Research issues in context-aware retrieval: needs of the Matcher-library
Peter Brown
Department of Computer Science, University of Exeter, Exeter EX4 4QF, UK
P.J.Brown@ex.ac.uk
ABSTRACT
The set of Java classes used by the Context Matcher needs to be made available to
the user (in this case not the end-user but the researcher
who wants to test retrieval strategies)
both within the Matcher itself, in order to allow
the user to plug in specially tailored
scoring algorithms, and in pre- and post-processors
which the user may want to attach to the Matcher.

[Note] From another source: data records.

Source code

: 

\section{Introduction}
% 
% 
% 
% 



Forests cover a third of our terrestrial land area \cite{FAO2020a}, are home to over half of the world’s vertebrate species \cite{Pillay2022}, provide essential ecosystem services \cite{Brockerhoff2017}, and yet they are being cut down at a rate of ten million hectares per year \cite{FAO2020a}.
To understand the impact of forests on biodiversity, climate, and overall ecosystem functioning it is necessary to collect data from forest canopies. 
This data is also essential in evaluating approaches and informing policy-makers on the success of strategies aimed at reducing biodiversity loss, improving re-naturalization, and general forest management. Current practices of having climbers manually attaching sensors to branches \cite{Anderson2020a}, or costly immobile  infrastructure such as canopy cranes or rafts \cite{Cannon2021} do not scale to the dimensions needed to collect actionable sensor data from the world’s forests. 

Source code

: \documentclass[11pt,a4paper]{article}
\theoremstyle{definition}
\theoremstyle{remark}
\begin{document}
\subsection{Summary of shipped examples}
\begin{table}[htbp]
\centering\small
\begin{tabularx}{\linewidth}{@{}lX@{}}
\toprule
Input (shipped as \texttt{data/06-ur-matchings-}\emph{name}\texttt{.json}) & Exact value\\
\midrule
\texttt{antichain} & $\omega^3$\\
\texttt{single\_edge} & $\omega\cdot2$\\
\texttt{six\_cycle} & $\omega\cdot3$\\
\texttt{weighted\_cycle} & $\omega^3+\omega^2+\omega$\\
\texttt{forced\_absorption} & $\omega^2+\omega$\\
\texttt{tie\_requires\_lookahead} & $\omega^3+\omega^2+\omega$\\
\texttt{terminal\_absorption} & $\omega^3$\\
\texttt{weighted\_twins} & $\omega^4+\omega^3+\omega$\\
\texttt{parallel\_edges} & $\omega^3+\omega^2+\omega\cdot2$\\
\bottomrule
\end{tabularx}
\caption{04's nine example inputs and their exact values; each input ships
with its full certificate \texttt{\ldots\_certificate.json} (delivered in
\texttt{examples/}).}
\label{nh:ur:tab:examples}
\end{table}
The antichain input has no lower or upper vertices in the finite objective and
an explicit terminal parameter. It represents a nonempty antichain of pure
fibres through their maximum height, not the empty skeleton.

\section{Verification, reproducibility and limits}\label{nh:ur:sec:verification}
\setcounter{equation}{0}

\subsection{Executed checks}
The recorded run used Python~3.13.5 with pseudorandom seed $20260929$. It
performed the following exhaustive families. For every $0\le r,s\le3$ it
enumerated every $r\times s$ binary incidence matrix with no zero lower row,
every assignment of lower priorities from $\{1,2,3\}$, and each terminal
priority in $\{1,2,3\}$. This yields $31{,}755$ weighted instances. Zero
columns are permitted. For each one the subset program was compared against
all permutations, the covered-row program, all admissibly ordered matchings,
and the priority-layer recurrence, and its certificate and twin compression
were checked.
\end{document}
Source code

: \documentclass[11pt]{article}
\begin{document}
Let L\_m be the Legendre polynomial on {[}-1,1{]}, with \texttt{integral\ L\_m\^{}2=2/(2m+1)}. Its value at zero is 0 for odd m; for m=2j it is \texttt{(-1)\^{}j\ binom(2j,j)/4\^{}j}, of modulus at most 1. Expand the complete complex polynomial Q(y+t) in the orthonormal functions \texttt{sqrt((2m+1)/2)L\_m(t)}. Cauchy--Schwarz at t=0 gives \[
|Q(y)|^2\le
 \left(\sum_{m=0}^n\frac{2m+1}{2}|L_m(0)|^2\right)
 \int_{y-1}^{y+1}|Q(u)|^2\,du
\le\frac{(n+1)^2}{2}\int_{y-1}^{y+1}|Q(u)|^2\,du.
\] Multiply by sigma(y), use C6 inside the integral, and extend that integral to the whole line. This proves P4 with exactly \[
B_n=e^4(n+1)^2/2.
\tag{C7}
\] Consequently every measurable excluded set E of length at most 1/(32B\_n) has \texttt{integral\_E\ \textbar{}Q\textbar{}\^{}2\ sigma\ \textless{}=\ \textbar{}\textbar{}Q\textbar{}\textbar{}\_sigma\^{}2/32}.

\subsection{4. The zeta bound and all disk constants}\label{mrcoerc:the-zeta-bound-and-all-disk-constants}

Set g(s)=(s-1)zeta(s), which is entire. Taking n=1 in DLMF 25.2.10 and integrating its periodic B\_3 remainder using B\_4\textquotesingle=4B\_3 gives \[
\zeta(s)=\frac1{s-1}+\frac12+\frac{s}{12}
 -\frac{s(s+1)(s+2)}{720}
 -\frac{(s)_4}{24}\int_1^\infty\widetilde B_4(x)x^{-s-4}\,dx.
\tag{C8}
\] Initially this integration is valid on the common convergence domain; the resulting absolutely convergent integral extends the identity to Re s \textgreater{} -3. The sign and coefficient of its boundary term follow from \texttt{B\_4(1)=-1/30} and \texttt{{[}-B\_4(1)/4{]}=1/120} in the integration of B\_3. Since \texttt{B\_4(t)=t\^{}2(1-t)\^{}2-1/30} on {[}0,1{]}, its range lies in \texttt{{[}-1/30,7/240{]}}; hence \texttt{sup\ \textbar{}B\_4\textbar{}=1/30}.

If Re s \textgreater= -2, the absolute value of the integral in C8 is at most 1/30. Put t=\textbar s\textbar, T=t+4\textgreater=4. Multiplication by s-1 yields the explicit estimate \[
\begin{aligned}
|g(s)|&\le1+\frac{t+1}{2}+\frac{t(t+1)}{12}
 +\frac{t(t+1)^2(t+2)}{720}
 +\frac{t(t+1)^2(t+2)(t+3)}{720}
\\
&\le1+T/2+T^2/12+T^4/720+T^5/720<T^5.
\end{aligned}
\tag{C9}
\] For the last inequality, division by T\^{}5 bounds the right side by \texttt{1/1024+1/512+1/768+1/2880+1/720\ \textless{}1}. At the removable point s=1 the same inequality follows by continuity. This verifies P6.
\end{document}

This paper looks at some sample tasks that the user might want to perform, in order
to show what facilities should ideally be available in the Java classes.
Some basic assumptions
-
Within this document the "user" means the researcher who is writing
pieces of Java code to
investigate retrieval strategies, as distinct
from the "end-user" to whom the retrieved documents are ultimately aimed.
(In most cases the underlying data, e.g. the current contexts of the end-user, will
be simulated.)
-
We assume a Context Diary (previously called the history archive) is available; this is simply a sequence of contexts, each
marked with the time at which that context represented the current context.
The Context Diary need not be uniform: some of its contexts may contain different fields to others.
The Context Diary may also include contexts that relate to the future
instead of to the past: e.g. a context showing a location and time
relating to an end-user's future diary entry, or a context
showing a temperature at some future time as given by a weather forecast.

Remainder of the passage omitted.